Espelhos (clique)

Por: José Carlos Sebe Bom Meihy


Mestre Sebe, consagrado internacionalmente como especialista em história oral, foi conhecer in loco as peripécias de um baile funk. Escondido atrás de um bonezinho, lá foi ele morro a cima conhecer uma parte do Rio de Janeiro desconhecida por acadêmicos e pela elite que finge ignorar o paradeiro dos filhos nos fins de semana.

Não costumo pedir licença aos meus filhos e netos para algumas aventuras que causam estranheza. Atravessei a fronteira do México com o mesmo desempenho que fui a uma visita a Daslu. Freqüento quadras de Escolas de Samba com a mesma desenvoltura que visito museus.
Valente, porém, achei que para me sentir morador do Rio de Janeiro seria pelo menos fundamental ir a uma festa popular “autêntica”. Foi assim que decidi por um baile funk. E dos bons. Logicamente, não iria sozinho e nem chegaria ou como turista. Nem é preciso dizer como tive que me esforçar para não parecer tão branco, tão careca, tão idoso. Resolvi assim: iria de camisa preta e calça jeans, com um bonezinho destes de abas que taparia tanto a careca como os últimos fios de cabelos brancos. Tênis velho é claro. E muita adrenalina para acompanhar o grupo de mais quatro jovens, sendo dois da “comunidade”.
É evidente que sem este esquadrão não só me faltaria coragem como naturalidade para entrar. O local indicado era o fabuloso Castelo das Pedras que fica no coração da favela Rio das Pedras. Fomos de carro, mas havia vans em profusão e uma seqüência incalculável de ônibus. Vi também carros elegantes que, contudo, eram mais de moçoilos da zona sul. O enorme estacionamento dava dimensão do que viria a seguir, pois este é o mais famoso dos cerca de 100 bailes funks que acontecem por aqui nos finais de semana.

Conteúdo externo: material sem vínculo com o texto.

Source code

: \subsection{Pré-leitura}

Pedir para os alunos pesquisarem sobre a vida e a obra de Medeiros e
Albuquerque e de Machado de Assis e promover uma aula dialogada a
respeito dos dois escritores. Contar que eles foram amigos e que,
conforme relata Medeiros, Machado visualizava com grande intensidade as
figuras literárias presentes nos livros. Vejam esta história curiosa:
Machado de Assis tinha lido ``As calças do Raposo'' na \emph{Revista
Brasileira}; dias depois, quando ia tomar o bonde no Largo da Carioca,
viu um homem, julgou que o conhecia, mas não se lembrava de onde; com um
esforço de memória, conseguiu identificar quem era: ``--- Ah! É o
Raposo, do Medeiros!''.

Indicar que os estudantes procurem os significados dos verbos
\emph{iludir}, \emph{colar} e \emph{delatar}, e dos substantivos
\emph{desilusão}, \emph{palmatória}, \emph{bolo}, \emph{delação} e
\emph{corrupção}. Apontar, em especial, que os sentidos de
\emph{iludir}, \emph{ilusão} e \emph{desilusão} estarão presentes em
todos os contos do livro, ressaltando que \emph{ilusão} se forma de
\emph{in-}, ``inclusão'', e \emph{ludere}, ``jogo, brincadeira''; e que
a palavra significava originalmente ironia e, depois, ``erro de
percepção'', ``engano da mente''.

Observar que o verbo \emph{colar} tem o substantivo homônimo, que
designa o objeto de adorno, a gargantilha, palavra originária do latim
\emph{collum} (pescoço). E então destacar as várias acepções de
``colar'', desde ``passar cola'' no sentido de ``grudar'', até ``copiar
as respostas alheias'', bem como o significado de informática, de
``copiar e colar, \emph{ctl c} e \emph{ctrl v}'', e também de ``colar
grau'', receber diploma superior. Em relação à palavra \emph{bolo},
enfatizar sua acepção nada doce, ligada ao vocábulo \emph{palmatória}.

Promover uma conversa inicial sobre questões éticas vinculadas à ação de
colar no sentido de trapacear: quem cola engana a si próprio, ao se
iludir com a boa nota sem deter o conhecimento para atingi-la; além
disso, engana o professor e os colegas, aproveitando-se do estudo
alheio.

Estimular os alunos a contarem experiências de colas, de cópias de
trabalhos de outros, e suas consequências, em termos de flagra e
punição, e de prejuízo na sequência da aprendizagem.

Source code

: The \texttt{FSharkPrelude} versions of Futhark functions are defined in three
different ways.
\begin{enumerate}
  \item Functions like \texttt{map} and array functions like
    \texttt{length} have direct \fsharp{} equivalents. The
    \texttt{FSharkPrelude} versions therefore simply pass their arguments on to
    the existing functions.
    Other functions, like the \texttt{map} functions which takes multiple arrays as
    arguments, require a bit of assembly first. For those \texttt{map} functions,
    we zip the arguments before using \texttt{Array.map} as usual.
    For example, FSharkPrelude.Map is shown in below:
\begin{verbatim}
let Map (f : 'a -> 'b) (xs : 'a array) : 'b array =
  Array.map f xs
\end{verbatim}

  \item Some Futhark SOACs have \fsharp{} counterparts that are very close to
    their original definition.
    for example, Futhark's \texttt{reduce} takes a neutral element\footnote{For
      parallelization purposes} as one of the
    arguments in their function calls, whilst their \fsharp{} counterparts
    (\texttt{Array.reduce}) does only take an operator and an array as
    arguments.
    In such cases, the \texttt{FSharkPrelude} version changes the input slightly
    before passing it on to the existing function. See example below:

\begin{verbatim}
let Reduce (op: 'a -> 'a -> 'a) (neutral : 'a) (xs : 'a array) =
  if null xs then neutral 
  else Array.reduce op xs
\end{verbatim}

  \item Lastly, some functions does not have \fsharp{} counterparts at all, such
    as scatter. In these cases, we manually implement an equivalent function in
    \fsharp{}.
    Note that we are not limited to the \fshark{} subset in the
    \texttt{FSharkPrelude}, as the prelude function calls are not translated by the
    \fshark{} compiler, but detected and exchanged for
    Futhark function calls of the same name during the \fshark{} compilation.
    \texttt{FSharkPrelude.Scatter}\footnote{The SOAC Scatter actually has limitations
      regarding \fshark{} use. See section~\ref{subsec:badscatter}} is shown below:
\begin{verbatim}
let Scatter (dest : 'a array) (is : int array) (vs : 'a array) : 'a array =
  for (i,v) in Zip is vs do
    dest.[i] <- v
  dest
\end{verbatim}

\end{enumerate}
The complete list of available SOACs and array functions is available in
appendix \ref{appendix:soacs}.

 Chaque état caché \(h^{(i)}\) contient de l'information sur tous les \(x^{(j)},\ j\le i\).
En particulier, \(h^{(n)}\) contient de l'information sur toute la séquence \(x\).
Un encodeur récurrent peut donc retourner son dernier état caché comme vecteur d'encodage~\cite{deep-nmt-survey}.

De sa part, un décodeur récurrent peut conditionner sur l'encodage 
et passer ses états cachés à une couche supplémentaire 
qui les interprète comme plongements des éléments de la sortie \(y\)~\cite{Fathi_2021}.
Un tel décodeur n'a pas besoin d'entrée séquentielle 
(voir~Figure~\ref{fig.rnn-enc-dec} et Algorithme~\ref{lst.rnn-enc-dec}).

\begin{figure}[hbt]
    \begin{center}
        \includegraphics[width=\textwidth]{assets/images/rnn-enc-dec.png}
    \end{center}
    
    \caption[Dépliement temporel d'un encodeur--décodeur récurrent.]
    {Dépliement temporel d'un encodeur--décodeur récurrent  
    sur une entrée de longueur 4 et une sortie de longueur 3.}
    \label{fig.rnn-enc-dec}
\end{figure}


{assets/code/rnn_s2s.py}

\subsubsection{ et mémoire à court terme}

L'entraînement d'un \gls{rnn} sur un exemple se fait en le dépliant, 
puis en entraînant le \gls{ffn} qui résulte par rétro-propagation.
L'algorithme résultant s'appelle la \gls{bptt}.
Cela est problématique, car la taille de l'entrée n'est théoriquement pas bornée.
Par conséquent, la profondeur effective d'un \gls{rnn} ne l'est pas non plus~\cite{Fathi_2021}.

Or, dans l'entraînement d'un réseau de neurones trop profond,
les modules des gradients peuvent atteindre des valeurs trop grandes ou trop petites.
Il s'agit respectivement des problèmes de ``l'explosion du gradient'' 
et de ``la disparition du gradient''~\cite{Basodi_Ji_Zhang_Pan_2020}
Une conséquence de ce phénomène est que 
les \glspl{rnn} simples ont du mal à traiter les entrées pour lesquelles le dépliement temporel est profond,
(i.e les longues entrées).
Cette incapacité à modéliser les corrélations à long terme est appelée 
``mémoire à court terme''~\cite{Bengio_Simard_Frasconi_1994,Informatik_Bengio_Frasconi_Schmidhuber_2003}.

O enorme salão abriga cerca de cinco mil pessoas, mas confesso que parecia ter o dobro. A altura do som é indizível. Creio nunca ter ouvido algo tão eficiente e mesmo horas depois ainda o zumbido das músicas – músicas? – me aturdiam. Mas como valeu a pena!
Desde que passamos pela revista da porta, senti-me algo libertado. Entendi melhor o que os antropólogos dizem sobre a “inversão de valores”.
Sim, lá dentro todos pareciam iguais e eu até me senti meio amulatado. E mais jovem diga-se, pois a dança envolve a todos e os corpos tão juntos obedecem a um impulso mais ou menos natural onde se chacoalha tudo e jogam-se os braços para cima. Entrar num bonde foi automático. E lá estava eu no meio da turma.
Em alguns minutos eu não era mais o respeitável senhor que serve à minha persona, mas um funkeiro que envergonharia minha prole. Mas não tinha jeito de ser diferente. O calor asfixiante justificava a pouca roupa da galera que se mexia muito a vontade. Tudo era tão natural que a propalada sem-vergonhice – que existia – não descontextualizada era quase normal. E de repente não tinha mais rico ou pobre, bonito ou feio, bem ou mal vestidos. Havia o funk.

Felizmente a casa tem dois andares e em cima há um terraço onde entre uma chacoalhada e outra a gente pode tomar um arzinho e ouvir o mais legítimo carioquês. E como me fez sentido aquele jeito estapafúrdio de falar. Sabe, até eu estava surfando na onda das pattys, tigressas, popozudas e cacthorronas, dos pitchadores e muluquentos. Entendi tudo.
Se é verdade inequívoca que o tom dominante é machista, não há também como deixar de reconhecer que nesta zona de alegria não houve brigas, não senti a presença de bandidos ou gangs aterrorizantes e tudo era aceitavelmente neutro. Também fiquei sem entender o sentido divisório de bailes “funks A” e “bailes funks B”. Se os “As” são os dos ricos, e “Bs” dos pobres, ali não dava para delinear frações. Democracia. Havia de tudo e todos eram mais iguais que em outros lugares. E sabe que não é caro. Sequer as bebidas são fora de tabela. E a luz é tão bem planejada que a feiúra do local não aparece. De brinde, imaginem, banheiros limpos.

No espírito da “casa”, entendi o sentido da felicidade urbana carioca. Politicamente incorreta, antifeminista, sem nenhuma sofisticação, este é um ponto fundamental para quantos querem conhecer a intimidade carioca e nela entender um pouco mais de uma cidade que se mostra diferente dos cartões postais. E viva o funk que só poderá ser compreendido nos lugares que lhes são próprios. No Rio de Janeiro.